The second source about the dice game is talking about markov chains, but it makes the conversation more complicated because once Jane wins once, she wins forever (so we don't have the desirable property that we can just keep going forwards in the markov chain to get more statistically independent samples). This is best understood through the language of statistics, with formulas involving $P(X^i|X^{i-1})$.

The third source talks about continuous time statistics, master equations, and Glauber dynamics, and this is best understood in terms of stochastic processes.

The fourth source seems to be talking about what parts of the simulation are the most interesting to plot!

So it's very hard to give an answer that is true in all these different contexts. The term "transient" is just being used in the English language meaning of the word. But I can address the first program and what they mean by discarding the "transient" time steps.


  1. In the Ising model and many other statistical models, we care about finding observables by sampling spins from a distribution $P(\{s\})\propto e^{-\beta H(s)}$.
  2. This is complicated, so we proceed by a Markov-chain monte carlo method.
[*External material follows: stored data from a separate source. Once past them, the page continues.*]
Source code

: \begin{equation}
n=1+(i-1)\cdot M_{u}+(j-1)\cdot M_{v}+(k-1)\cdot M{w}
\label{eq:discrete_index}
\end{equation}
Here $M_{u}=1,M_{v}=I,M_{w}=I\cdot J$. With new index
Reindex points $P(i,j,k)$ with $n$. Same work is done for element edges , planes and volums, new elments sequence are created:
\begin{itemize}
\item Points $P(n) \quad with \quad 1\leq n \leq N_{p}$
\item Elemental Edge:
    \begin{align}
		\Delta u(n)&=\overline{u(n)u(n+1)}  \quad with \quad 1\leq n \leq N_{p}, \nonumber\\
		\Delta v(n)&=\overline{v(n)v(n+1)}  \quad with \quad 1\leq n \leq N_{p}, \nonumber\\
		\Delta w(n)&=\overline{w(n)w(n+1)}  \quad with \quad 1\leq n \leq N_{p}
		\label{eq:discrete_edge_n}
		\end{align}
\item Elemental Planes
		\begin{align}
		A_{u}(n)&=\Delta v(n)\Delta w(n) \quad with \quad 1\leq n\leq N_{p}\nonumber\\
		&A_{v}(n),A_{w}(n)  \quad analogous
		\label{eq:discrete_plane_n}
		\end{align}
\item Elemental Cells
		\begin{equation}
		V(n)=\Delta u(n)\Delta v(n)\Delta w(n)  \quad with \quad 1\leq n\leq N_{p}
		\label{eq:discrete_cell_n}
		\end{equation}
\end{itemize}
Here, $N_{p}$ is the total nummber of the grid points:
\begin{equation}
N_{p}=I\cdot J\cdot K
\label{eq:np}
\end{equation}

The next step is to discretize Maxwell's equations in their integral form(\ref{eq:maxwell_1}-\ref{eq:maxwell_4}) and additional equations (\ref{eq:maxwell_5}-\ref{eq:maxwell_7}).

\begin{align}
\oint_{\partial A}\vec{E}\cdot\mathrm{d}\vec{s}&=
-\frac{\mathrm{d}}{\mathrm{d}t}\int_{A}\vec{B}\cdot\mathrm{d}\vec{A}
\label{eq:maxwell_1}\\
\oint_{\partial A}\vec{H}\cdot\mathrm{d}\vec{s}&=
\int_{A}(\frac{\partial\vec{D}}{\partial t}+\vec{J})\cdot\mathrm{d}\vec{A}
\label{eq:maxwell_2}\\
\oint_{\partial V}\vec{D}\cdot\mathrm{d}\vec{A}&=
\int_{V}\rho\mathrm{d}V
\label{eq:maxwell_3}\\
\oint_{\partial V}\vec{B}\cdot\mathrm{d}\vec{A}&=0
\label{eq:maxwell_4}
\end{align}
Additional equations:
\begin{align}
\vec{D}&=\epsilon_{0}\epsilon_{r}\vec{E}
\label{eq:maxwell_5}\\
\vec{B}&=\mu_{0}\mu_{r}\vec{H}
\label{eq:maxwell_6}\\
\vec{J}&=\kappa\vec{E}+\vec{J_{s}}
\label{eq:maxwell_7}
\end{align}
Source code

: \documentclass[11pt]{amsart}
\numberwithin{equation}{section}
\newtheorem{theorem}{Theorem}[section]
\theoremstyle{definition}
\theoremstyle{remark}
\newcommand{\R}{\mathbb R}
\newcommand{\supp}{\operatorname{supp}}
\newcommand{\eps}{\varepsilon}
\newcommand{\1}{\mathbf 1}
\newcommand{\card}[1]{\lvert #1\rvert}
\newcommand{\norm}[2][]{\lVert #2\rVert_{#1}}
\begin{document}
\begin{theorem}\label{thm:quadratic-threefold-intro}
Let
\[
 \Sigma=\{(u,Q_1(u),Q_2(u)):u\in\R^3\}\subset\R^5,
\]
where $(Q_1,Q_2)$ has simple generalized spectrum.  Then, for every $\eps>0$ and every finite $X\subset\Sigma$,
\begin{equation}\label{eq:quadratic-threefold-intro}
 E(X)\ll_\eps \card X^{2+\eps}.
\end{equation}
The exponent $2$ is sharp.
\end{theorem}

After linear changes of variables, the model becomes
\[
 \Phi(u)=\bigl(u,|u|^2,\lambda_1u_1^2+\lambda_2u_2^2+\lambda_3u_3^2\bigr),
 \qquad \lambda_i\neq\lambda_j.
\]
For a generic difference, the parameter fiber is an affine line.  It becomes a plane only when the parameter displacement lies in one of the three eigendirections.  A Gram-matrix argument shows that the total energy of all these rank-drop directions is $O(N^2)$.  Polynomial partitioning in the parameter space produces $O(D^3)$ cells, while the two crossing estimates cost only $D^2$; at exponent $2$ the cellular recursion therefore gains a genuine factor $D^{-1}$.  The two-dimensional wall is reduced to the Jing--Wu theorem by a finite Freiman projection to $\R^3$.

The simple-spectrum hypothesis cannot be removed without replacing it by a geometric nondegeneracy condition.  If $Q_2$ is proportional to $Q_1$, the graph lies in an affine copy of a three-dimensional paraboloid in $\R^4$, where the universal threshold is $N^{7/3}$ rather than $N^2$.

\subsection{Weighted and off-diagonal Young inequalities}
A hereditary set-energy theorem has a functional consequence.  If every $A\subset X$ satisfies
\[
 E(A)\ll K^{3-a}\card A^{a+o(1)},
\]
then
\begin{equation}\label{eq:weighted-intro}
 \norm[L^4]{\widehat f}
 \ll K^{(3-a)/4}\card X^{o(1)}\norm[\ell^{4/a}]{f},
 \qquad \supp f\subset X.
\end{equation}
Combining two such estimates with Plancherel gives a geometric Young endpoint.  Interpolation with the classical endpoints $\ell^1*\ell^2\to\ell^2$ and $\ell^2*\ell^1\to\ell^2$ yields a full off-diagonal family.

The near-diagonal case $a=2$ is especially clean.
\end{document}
In the code, the spins are initialized to $s_i^0=1$ for all spins, where $i$ is an index that runs through all spin positions and $0$ means we are at step 0 of the algorithm.
  3. $s_i^0$ is not a typical configuration (it is not what we would expect from sampling from the true $P$ distribution), so we should toss it, it is not good data. So the idea of many of these algorithms around the Ising model is to take many steps in a Markov chain until we are really sampling from the true distribution $P(\{s\})$.
  4. We take a step in our algorithm, and now $s_i^1$ is a bit better, but still not a good sample from the true distribution, so we should discard it too. When do we stop discarding data? Well, in terms of the markov chain matrices in the second source, we should take enough timesteps that $v^T M^t$ is close enough to the true distribution.*

So, in the program, the "transient" referred to is just when we aren't sampling typical values from the distribution we want to sample from. It's going to be mostly unphysical, correlated with the initial condition, and dependent on the algorithm that we use to go from one state to the next.

*Note that in the Ising model on an $N\times N$ lattice, the transition matrix $M$ is the probability to go from one set of the possible $2^{N^2}$ spins to another, so $M$ is a $2^{N^2}$ by $2^{N^2}$ matrix which would depend on which algorithm we use. It's not something we're going to do computations with directly, except on small lattices.